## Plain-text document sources
--- START ---

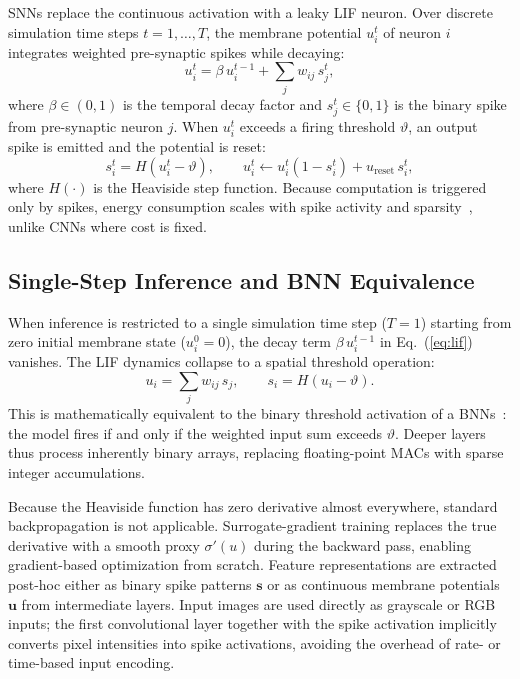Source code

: \documentclass{ieeeaccess}
\begin{document}
SNNs replace the continuous activation with a leaky LIF neuron. Over discrete simulation time steps $t = 1, \ldots, T$, the membrane potential $u_i^t$ of neuron $i$ integrates weighted pre-synaptic spikes while decaying:
\begin{equation}
\label{eq:lif}
u_i^t = \beta\, u_i^{t-1} + \sum_{j} w_{ij}\, s_j^t,
\end{equation}
where $\beta \in (0,1)$ is the temporal decay factor and $s_j^t \in \{0,1\}$ is the binary spike from pre-synaptic neuron $j$. When $u_i^t$ exceeds a firing threshold $\vartheta$, an output spike is emitted and the potential is reset:
\begin{equation}
\label{eq:spike}
s_i^t = H\!\left(u_i^t - \vartheta\right), \qquad u_i^t \leftarrow u_i^t(1 - s_i^t) + u_{\text{reset}}\,s_i^t,
\end{equation}
where $H(\cdot)$ is the Heaviside step function. Because computation is triggered only by spikes, energy consumption scales with spike activity and sparsity~\cite{2021-eshraghian}, unlike CNNs where cost is fixed.

\subsection{Single-Step Inference and BNN Equivalence}

When inference is restricted to a single simulation time step ($T=1$) starting from zero initial membrane state ($u_i^0 = 0$), the decay term $\beta\, u_i^{t-1}$ in Eq.~(\ref{eq:lif}) vanishes. The LIF dynamics collapse to a spatial threshold operation:
\begin{equation}
\label{eq:t1}
u_i = \sum_{j} w_{ij}\, s_j, \qquad s_i = H\!\left(u_i - \vartheta\right).
\end{equation}
This is mathematically equivalent to the binary threshold activation of a BNNs~\cite{courbariaux2016binarized}: the model fires if and only if the weighted input sum exceeds $\vartheta$. Deeper layers thus process inherently binary arrays, replacing floating-point MACs with sparse integer accumulations.

Because the Heaviside function has zero derivative almost everywhere, standard backpropagation is not applicable. Surrogate-gradient training replaces the true derivative with a smooth proxy $\sigma'(u)$ during the backward pass, enabling gradient-based optimization from scratch. Feature representations are extracted post-hoc either as binary spike patterns $\mathbf{s}$ or as continuous membrane potentials $\mathbf{u}$ from intermediate layers. Input images are used directly as grayscale or RGB inputs; the first convolutional layer together with the spike activation implicitly converts pixel intensities into spike activations, avoiding the overhead of rate- or time-based input encoding.
\end{document}
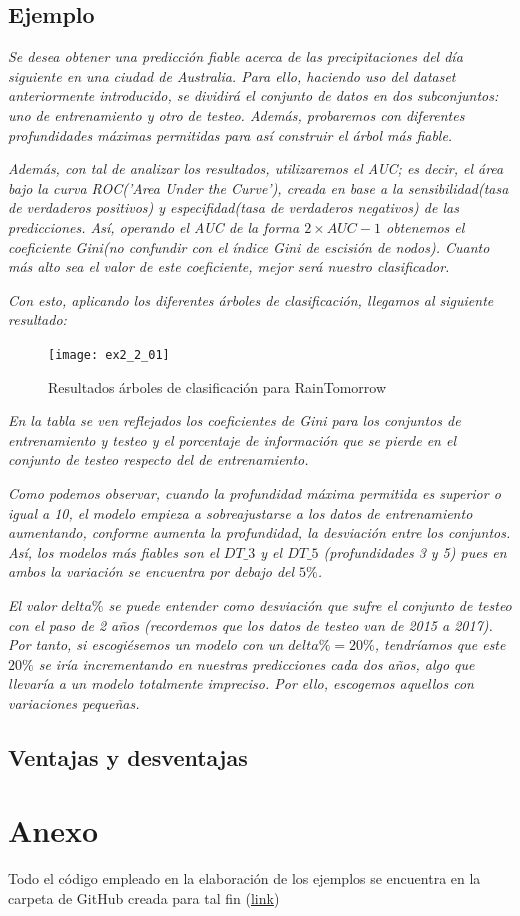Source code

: \documentclass[12pt,twoside]{article}
\begin{document}
\subsection{Ejemplo}
\textit{Se desea obtener una predicción fiable acerca de las precipitaciones del día siguiente en una ciudad de Australia. Para ello, haciendo uso del dataset anteriormente introducido, se dividirá el conjunto de datos en dos subconjuntos: uno de entrenamiento y otro de testeo. Además, probaremos con diferentes profundidades máximas permitidas para así construir el árbol más fiable.}

\textit{Además, con tal de analizar los resultados, utilizaremos el AUC; es decir, el área bajo la curva ROC('Area Under the Curve'), creada en base a la sensibilidad(tasa de  verdaderos positivos) y especifidad(tasa de verdaderos negativos) de las predicciones. Así, operando el AUC de la forma $2 \times AUC - 1$ obtenemos el coeficiente Gini(no confundir con el índice Gini de escisión de nodos). Cuanto más alto sea el valor de este coeficiente, mejor será nuestro clasificador.}

\textit{Con esto, aplicando los diferentes árboles de clasificación, llegamos al siguiente resultado:}

\begin{figure}[h]
\centering
\texttt{[image: ex2\_2\_01]}
\caption{Resultados árboles de clasificación para RainTomorrow}
\end{figure}

\textit{En la tabla se ven reflejados los coeficientes de Gini para los conjuntos de entrenamiento y testeo y el porcentaje de información que se pierde en el conjunto de testeo respecto del de entrenamiento.}

\textit{Como podemos observar, cuando la profundidad máxima permitida es superior o igual a 10, el modelo empieza a sobreajustarse a los datos de entrenamiento aumentando, conforme aumenta la profundidad, la desviación entre los conjuntos. Así, los modelos más fiables son el $DT\_3$ y el $DT\_5$ (profundidades 3 y 5) pues en ambos la variación se encuentra por debajo del $5\%$.}

\textit{El valor $delta\%$ se puede entender como desviación que sufre el conjunto de testeo con el paso de 2 años (recordemos que los datos de testeo van de 2015 a 2017). Por tanto, si escogiésemos un modelo con un $delta\% = 20\%$, tendríamos que este $20\%$ se iría incrementando en nuestras predicciones cada dos años, algo que llevaría a un modelo totalmente impreciso. Por ello, escogemos aquellos con variaciones pequeñas.}



\subsection{Ventajas y desventajas}





\section{Anexo} \label{sec:Anexo}
Todo el código empleado en la elaboración de los ejemplos se encuentra en la carpeta de GitHub creada para tal fin (\url{link})
\end{document}
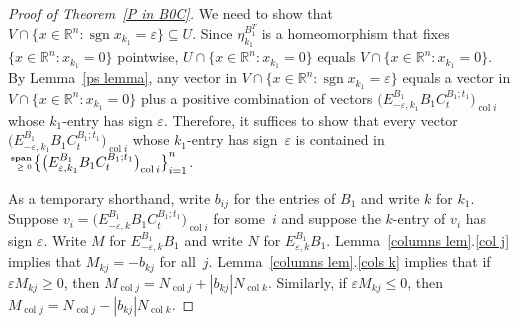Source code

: \documentclass{amsart}
\theoremstyle{definition}
\theoremstyle{remark}
\numberwithin{equation}{section}
\newcommand{\reals}{\mathbb R}
\newcommand{\ep}{\varepsilon}
\newcommand{\col}{\operatorname{col}}
\newcommand{\sgn}{\operatorname{sgn}}
\newcommand{\nnspan}{{\!\!\tiny\begin{array}{r}\mathbf{span}\\\ge0\end{array}\hspace*{-0.57em}}}
\newcommand{\set}[1]{{\lbrace #1 \rbrace}}
\newcommand{\sett}[1]{{\bigl\lbrace #1 \bigr\rbrace}}
\newcommand{\0}{{\mathbf{0}}}
\begin{document}
\begin{proof}[Proof of Theorem~\ref{P in B0C}]
We need to show that $V\cap\set{x\in\reals^n:\sgn x_{k_1}=\ep}\subseteq U$.
Since $\eta_{k_1}^{B_1^T}$ is a homeomorphism that fixes $\set{x\in\reals^n:x_{k_1}=0}$ pointwise, $U\cap\set{x\in\reals^n:x_{k_1}=0}$ equals $V\cap\set{x\in\reals^n:x_{k_1}=0}$.
By Lemma~\ref{ps lemma}, any vector in $V\cap\set{x\in\reals^n:\sgn x_{k_1}=\ep}$ equals a vector in $V\cap\set{x\in\reals^n:x_{k_1}=0}$ plus a positive combination of vectors $\bigl(E^{B_1}_{-\ep,k_1}B_1C_t^{B_1;t_1}\bigr)_{\col i}$ whose $k_1$-entry has sign $\ep$.
Therefore, it suffices to show that every vector $\bigl(E^{B_1}_{-\ep,k_1}B_1C_t^{B_1;t_1}\bigr)_{\col i}$ whose $k_1$-entry has sign~$\ep$ is contained in $\nnspan\sett{\bigl(E^{B_1}_{\ep,k_1}B_1C_t^{B_1;t_1}\bigr)_{\col i}}_{i=1}^n$.

As a temporary shorthand, write $b_{ij}$ for the entries of $B_1$ and write $k$ for $k_1$.
Suppose $v_i=\bigl(E^{B_1}_{-\ep,k}B_1C_t^{B_1;t_1}\bigr)_{\col i}$ for some~$i$ and suppose the $k$-entry of $v_i$ has sign $\ep$.
Write $M$ for $E^{B_1}_{-\ep,k}B_1$ and write $N$ for $E^{B_1}_{\ep,k}B_1$.
Lemma~\ref{columns lem}.\ref{col j} implies that $M_{kj}=-b_{kj}$ for all~$j$.
Lemma~\ref{columns lem}.\ref{cols k} implies that if $\ep M_{kj}\ge0$, then $M_{\col j}=N_{\col j}+|b_{kj}|N_{\col k}$.
Similarly, if $\ep M_{kj}\le0$, then $M_{\col j}=N_{\col j}-|b_{kj}|N_{\col k}$.



\end{proof}
\end{document}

--- END ---

## HOW TO COMPLETE THIS TASK
Look for the word "threshold". Copy out every line of the data that has it.

## FINISHED EXERCISE
where $\beta \in (0,1)$ is the temporal decay factor and $s_j^t \in \{0,1\}$ is the binary spike from pre-synaptic neuron $j$. When $u_i^t$ exceeds a firing threshold $\vartheta$, an output spike is emitted and the potential is reset:
When inference is restricted to a single simulation time step ($T=1$) starting from zero initial membrane state ($u_i^0 = 0$), the decay term $\beta\, u_i^{t-1}$ in Eq.~(\ref{eq:lif}) vanishes. The LIF dynamics collapse to a spatial threshold operation:
This is mathematically equivalent to the binary threshold activation of a BNNs~\cite{courbariaux2016binarized}: the model fires if and only if the weighted input sum exceeds $\vartheta$. Deeper layers thus process inherently binary arrays, replacing floating-point MACs with sparse integer accumulations.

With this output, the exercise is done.